- Data entries
· · · ·
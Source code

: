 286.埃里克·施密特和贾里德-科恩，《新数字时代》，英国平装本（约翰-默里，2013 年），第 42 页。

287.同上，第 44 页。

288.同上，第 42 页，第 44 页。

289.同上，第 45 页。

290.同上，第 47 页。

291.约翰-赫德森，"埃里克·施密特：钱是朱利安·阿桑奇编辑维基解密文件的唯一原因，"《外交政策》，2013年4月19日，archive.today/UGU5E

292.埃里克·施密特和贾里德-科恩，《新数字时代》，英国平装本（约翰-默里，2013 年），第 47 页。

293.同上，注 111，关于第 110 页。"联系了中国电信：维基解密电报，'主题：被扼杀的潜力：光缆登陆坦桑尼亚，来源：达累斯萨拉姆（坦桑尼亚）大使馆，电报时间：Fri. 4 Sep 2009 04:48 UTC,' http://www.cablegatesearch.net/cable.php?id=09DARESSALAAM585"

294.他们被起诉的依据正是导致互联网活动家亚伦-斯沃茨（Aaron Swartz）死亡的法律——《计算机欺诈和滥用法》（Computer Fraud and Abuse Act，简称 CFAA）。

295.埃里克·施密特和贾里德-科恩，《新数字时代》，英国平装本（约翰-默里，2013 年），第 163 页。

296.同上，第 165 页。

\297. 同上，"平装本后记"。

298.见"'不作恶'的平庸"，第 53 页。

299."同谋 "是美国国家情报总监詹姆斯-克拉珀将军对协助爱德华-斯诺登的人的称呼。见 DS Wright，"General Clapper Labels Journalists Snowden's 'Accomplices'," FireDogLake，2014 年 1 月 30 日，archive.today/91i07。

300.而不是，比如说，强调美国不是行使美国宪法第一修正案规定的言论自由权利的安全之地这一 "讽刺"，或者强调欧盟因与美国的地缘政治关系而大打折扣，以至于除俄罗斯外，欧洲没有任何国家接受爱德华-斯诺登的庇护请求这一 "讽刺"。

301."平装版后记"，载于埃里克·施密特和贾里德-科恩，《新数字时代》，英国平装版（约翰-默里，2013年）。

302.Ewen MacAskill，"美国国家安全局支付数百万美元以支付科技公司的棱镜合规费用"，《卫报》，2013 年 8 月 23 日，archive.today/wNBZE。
· · · ·
- Task description
The line above containing "289.同上，第 45 页。", the line containing "292.埃里克·施密特和贾里德-科恩，《新数字时代》，英国平装本（约翰-默里，2013 年），第 47", and every line between them are to be transcribed exactly; no other line is wanted.

- Task output
289.同上，第 45 页。

290.同上，第 47 页。

291.约翰-赫德森，"埃里克·施密特：钱是朱利安·阿桑奇编辑维基解密文件的唯一原因，"《外交政策》，2013年4月19日，archive.today/UGU5E

292.埃里克·施密特和贾里德-科恩，《新数字时代》，英国平装本（约翰-默里，2013 年），第 47 页。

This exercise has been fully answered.